Cette apathie ne cessa pas même après l’occupation de Bruxelles. Le manifeste du duc de Saxe-Weimar annonçant le 7 février 1814 que « le despotisme a fini de régner, que l’ordre va renaître, que l’indépendance de la Belgique n’est pas douteuse », et appelant les habitants à être leurs propres libérateurs, semble avoir passé inaperçu. Peut-être la population sentait-elle confusément le vide de ces belles paroles et que son avenir ne dépendait point de sa volonté mais de celle des vainqueurs. Désorientée et soupçonneuse, elle se laissait entraîner par les événements. Aucun enthousiasme ne saluait la marche en avant des alliés. On illuminait à leur entrée dans les villes, on sonnait les cloches, on chantait des Te Deum, et on regardait avec une curiosité craintive s’écouler par les rues tant de troupes diverses, tantôt russes, tantôt prussiennes, tantôt suédoises, tantôt anglaises. Les plus riches prodiguaient des amabilités aux officiers, la populace s’amusait de la bonhomie et de l’étrangeté des cosaques ; on arborait, faute de mieux, de vieux drapeaux autrichiens et l’on s’empressait de gratter de la façade des bâtiments publics l’aigle impériale. Puis on retournait à ses affaires et et l’on attendait[4].

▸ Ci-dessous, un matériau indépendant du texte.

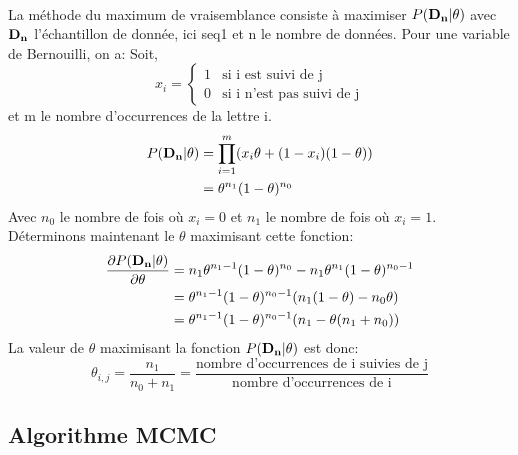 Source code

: \documentclass[11pt]{report}
\begin{document}
\paragraph{}
La méthode du maximum de vraisemblance consiste à maximiser $P(\bf{D}_n|\theta)$ avec $\bf{D}_n$ l'échantillon de donnée, ici seq1 et n le nombre de données. Pour une variable de Bernouilli, on a: Soit,\\ 
$$
\mbox{} x_i = \left\{
    \begin{array}{ll}
        1 & \mbox{si i est suivi de j} \\
        0 & \mbox{si i n'est pas suivi de j}
    \end{array}
\right.
$$
et m le nombre d’occurrences de la lettre i.
\begin{align*}
P(\bf{D}_n|\theta) &= \prod_{i = 1}^{m} (x_i \theta +(1-x_i)(1-\theta)) \\
                   &= \theta^{n_1} (1-\theta)^{n_0}
\end{align*}
Avec $n_0$ le nombre de fois où $x_i = 0$ et $n_1$ le nombre de fois où $x_i = 1$. Déterminons maintenant le $\theta$ maximisant cette fonction:
\begin{align*}
\frac{\partial P(\bf{D}_n|\theta)}{\partial \theta} 
&= n_1 \theta^{n_1-1} (1-\theta)^{n_0} - n_1\theta^{n_1} (1-\theta)^{n_0-1} \\
&= \theta^{n_1-1} (1-\theta)^{n_0-1} (n_1 (1-\theta) - n_0 \theta) \\
&= \theta^{n_1-1} (1-\theta)^{n_0-1} (n_1 - \theta (n_1 + n_0))
\end{align*}
La valeur de $\theta$ maximisant la fonction $P(\bf{D}_n|\theta)$ est donc:
$$ \theta_{i,j} = \frac{n_1}{n_0+n_1} = \frac{\mbox{nombre d'occurrences de i suivies de j}}{\mbox{nombre d'occurrences de i}} $$
\subsubsection{}
\subsubsection{}
\subsubsection{}
\subsubsection{}
\subsection{Algorithme MCMC}
\end{document}
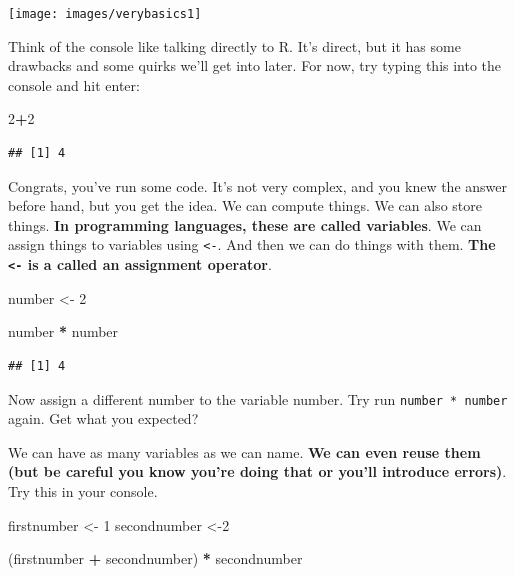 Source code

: \documentclass[
]{book}
\newenvironment{Shaded}{\begin{snugshade}}{\end{snugshade}}
\newcommand{\DecValTok}[1]{\textcolor[rgb]{0.00,0.00,0.81}{#1}}
\newcommand{\NormalTok}[1]{#1}
\newcommand{\OperatorTok}[1]{\textcolor[rgb]{0.81,0.36,0.00}{\textbf{#1}}}
\newcommand{\StringTok}[1]{\textcolor[rgb]{0.31,0.60,0.02}{#1}}
\begin{document}
\texttt{[image: images/verybasics1]}

Think of the console like talking directly to R. It's direct, but it has some drawbacks and some quirks we'll get into later. For now, try typing this into the console and hit enter:

\begin{Shaded}
\begin{Highlighting}[]
\DecValTok{2}\OperatorTok{+}\DecValTok{2}
\end{Highlighting}
\end{Shaded}

\begin{verbatim}
## [1] 4
\end{verbatim}

Congrats, you've run some code. It's not very complex, and you knew the answer before hand, but you get the idea. We can compute things. We can also store things. \textbf{In programming languages, these are called variables}. We can assign things to variables using \texttt{\textless{}-}. And then we can do things with them. \textbf{The \texttt{\textless{}-} is a called an assignment operator}.

\begin{Shaded}
\begin{Highlighting}[]
\NormalTok{number <-}\StringTok{ }\DecValTok{2}

\NormalTok{number }\OperatorTok{*}\StringTok{ }\NormalTok{number}
\end{Highlighting}
\end{Shaded}

\begin{verbatim}
## [1] 4
\end{verbatim}

Now assign a different number to the variable number. Try run \texttt{number\ *\ number} again. Get what you expected?

We can have as many variables as we can name. \textbf{We can even reuse them (but be careful you know you're doing that or you'll introduce errors)}. Try this in your console.

\begin{Shaded}
\begin{Highlighting}[]
\NormalTok{firstnumber <-}\StringTok{ }\DecValTok{1}
\NormalTok{secondnumber <-}\DecValTok{2} 

\NormalTok{(firstnumber }\OperatorTok{+}\StringTok{ }\NormalTok{secondnumber) }\OperatorTok{*}\StringTok{ }\NormalTok{secondnumber}
\end{Highlighting}
\end{Shaded}
\end{document}
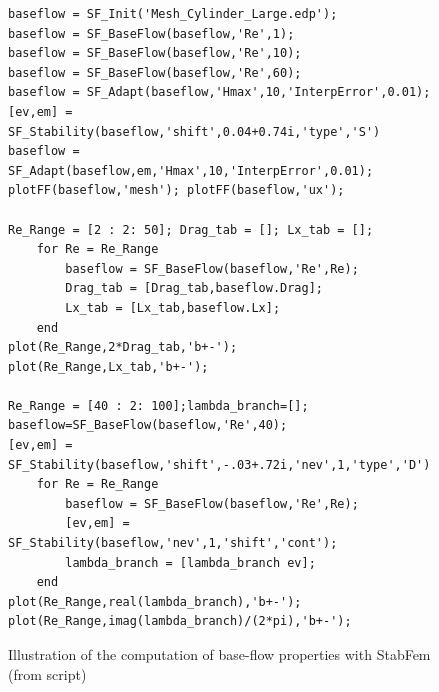 \documentclass[twocolumn,10pt]{asme2ej}
\begin{document}
\begin{figure}[t]
\small
\begin{lstlisting}
baseflow = SF_Init('Mesh_Cylinder_Large.edp');
baseflow = SF_BaseFlow(baseflow,'Re',1);
baseflow = SF_BaseFlow(baseflow,'Re',10);
baseflow = SF_BaseFlow(baseflow,'Re',60);
baseflow = SF_Adapt(baseflow,'Hmax',10,'InterpError',0.01);
[ev,em] = SF_Stability(baseflow,'shift',0.04+0.74i,'type','S')
baseflow = SF_Adapt(baseflow,em,'Hmax',10,'InterpError',0.01);
plotFF(baseflow,'mesh'); plotFF(baseflow,'ux');

Re_Range = [2 : 2: 50]; Drag_tab = []; Lx_tab = [];
    for Re = Re_Range
        baseflow = SF_BaseFlow(baseflow,'Re',Re);
        Drag_tab = [Drag_tab,baseflow.Drag];
        Lx_tab = [Lx_tab,baseflow.Lx];
    end
plot(Re_Range,2*Drag_tab,'b+-');
plot(Re_Range,Lx_tab,'b+-');

Re_Range = [40 : 2: 100];lambda_branch=[];
baseflow=SF_BaseFlow(baseflow,'Re',40);
[ev,em] = SF_Stability(baseflow,'shift',-.03+.72i,'nev',1,'type','D');
    for Re = Re_Range
        baseflow = SF_BaseFlow(baseflow,'Re',Re);
        [ev,em] = SF_Stability(baseflow,'nev',1,'shift','cont');
        lambda_branch = [lambda_branch ev];
    end
plot(Re_Range,real(lambda_branch),'b+-');
plot(Re_Range,imag(lambda_branch)/(2*pi),'b+-');
\end{lstlisting}
\normalsize
\caption{Illustration of the computation of base-flow properties with StabFem (from script)}
\label{Listing2}
\end{figure}
\end{document}
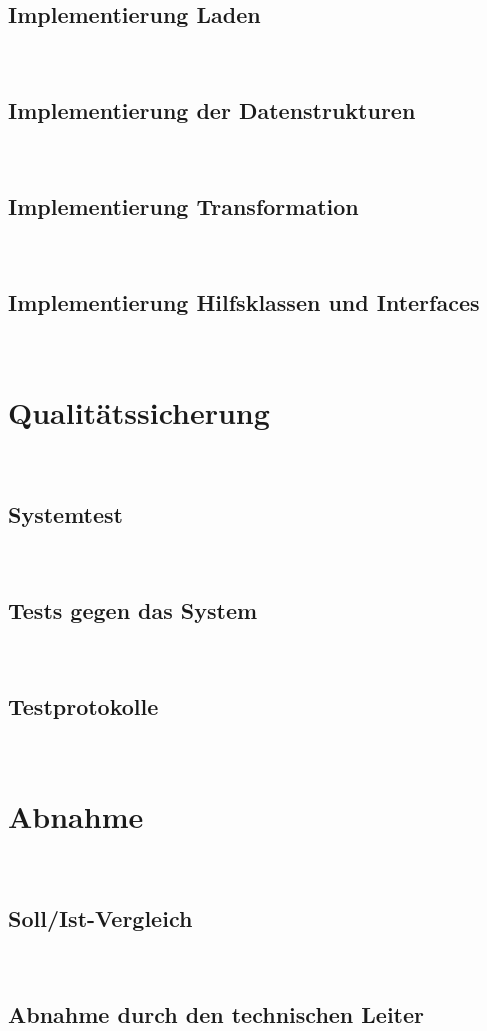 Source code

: \documentclass[12pt,toc=sectionentrywithoutdots, headheight=44pt, headings=optiontoheadandtoc]{scrartcl}
\begin{document}
\subsection{Implementierung Laden}
\blindtext\

\subsection{Implementierung der Datenstrukturen}
\blindtext\

\subsection{Implementierung Transformation}
\blindtext\

\subsection{Implementierung Hilfsklassen und Interfaces}
\blindtext\

\section{Qualitätssicherung}
\blindtext\

\subsection{Systemtest}
\blindtext\

\subsection{Tests gegen das System}
\blindtext\

\subsection{Testprotokolle}
\blindtext\

\section{Abnahme}
\blindtext\

\subsection{Soll/Ist-Vergleich}
\blindtext\

\subsection{Abnahme durch den technischen Leiter}
\blindtext\
\end{document}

« Si les Belges, écrivait dédaigneusement Hogendorp au mois de janvier 1814, avaient eu assez d’énergie pour chasser seuls les Français, ils auraient eu le droit de disposer d’eux-mêmes. Mais ils vous disent de tous côtés qu’ils veulent voir les troupes alliées, c’est-à-dire qu’ils veulent être conquis »[5]. On comprend aisément ce reproche sous la plume de l’un des instigateurs de l’insurrection hollandaise. Il n’en est pas moins complètement injuste. Comment, au milieu de leur pays occupé par les troupes françaises, les Belges eussent-ils pu tenter un soulèvement ? Pour qui surtout eussent-ils pris les armes ? Une révolution nationale ne s’improvise pas. Il faut qu’elle soit dirigée par un chef et orientée vers un but auquel aspirent unanimement les esprits et les cœurs. Les Hollandais avaient l’un et l’autre : leur chef, dans le prince d’Orange, leur but, dans la restauration de leur indépendance perdue depuis trois ans à peine.

Les Belges, au contraire, n’avaient ni l’un ni l’autre. Par delà les vingt années de l’annexion de leur pays à la France, ce qu’ils découvraient, c’était l’Autriche dont ils avaient répudié la dynastie en 1790, qui deux fois, à Campo-Formio et à Lunéville, avait cédé leur pays et qui, depuis lors, ne leur avait ni témoigné de sympathie ni donné d’encouragements. Parmi eux, sauf chez un petit groupe de grands seigneurs et d’anciens fonctionnaires, la maison de Habsbourg était aussi décriée que la maison d’Orange était populaire en Hollande. Pouvait-on s’attendre qu’ils exposassent à son profit leurs vies et leurs biens ? Tous désiraient sans doute le retour de l’autonomie. Mais ils ne s’unissaient que dans ce désir. En supposant qu’ils eussent été capables de secouer le joug napoléonien, que lui auraient-ils substitué ?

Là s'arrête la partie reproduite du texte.